Below is a listing from which only part is wanted; return exactly the lines from the one with "An simple cash" up to and including the one with "all day long.".

Working data>
§
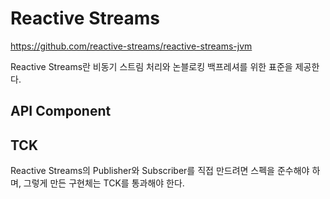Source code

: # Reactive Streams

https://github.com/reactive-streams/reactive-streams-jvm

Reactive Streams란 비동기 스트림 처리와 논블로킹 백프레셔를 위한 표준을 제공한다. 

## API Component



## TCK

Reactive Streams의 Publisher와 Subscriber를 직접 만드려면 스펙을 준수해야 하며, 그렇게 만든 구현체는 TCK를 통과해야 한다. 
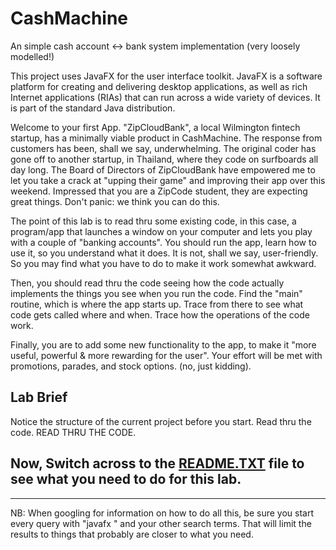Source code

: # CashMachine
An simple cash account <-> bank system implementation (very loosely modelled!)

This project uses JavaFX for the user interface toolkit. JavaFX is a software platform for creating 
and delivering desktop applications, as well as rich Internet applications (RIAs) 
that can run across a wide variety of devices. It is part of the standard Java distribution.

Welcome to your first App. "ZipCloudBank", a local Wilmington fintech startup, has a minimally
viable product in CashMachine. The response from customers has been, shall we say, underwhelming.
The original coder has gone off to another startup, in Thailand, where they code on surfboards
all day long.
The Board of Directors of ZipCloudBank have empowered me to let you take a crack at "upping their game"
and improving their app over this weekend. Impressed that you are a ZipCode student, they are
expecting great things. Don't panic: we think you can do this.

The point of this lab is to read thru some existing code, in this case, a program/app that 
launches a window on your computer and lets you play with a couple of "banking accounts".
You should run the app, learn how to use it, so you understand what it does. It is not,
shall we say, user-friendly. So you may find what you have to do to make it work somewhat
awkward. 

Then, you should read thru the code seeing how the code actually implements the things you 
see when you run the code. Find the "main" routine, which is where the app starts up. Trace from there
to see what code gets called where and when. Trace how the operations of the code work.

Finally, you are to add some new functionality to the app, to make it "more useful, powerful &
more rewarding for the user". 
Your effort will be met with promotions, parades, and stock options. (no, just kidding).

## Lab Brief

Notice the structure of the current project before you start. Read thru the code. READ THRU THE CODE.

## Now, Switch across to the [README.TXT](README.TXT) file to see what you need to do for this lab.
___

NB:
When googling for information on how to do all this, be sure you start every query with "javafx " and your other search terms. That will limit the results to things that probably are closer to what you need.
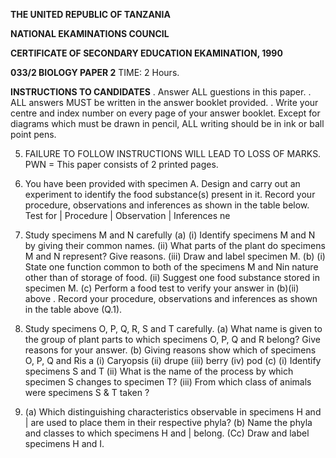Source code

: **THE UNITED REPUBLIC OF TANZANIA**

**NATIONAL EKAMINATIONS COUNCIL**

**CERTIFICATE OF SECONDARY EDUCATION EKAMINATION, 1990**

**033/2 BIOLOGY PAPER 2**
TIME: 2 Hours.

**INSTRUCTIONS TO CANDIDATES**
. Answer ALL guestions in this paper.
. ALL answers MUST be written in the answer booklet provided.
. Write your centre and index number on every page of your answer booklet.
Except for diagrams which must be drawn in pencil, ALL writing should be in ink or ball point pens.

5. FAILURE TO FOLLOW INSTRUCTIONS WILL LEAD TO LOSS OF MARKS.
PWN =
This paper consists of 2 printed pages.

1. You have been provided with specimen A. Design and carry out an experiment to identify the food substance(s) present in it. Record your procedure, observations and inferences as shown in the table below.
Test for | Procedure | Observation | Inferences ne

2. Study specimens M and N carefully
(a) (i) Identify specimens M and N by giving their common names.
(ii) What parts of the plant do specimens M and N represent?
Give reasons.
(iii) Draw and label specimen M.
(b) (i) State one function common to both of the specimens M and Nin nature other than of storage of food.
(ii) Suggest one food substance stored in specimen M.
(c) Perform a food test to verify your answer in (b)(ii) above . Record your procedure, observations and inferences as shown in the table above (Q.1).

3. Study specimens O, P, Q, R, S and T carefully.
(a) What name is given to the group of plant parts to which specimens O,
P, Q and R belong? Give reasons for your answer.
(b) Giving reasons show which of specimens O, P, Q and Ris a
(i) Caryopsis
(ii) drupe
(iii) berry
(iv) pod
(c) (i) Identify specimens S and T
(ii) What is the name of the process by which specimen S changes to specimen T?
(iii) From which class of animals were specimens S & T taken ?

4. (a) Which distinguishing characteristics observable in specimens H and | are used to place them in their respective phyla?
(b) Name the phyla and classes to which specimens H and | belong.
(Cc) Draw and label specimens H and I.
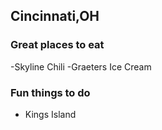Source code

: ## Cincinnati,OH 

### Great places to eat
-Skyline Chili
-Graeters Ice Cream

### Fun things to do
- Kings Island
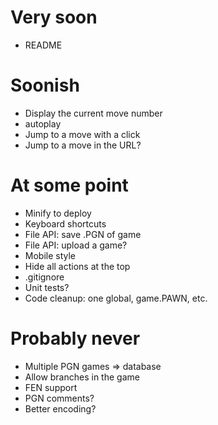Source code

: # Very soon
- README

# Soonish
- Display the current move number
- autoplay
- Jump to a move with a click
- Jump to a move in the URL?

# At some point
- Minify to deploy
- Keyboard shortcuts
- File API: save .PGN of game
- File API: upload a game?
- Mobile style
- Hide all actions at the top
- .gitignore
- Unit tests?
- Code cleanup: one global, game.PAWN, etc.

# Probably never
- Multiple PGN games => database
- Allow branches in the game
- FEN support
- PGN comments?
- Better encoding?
§
Your response>
An simple cash account <-> bank system implementation (very loosely modelled!)

This project uses JavaFX for the user interface toolkit. JavaFX is a software platform for creating 
and delivering desktop applications, as well as rich Internet applications (RIAs) 
that can run across a wide variety of devices. It is part of the standard Java distribution.

Welcome to your first App. "ZipCloudBank", a local Wilmington fintech startup, has a minimally
viable product in CashMachine. The response from customers has been, shall we say, underwhelming.
The original coder has gone off to another startup, in Thailand, where they code on surfboards
all day long.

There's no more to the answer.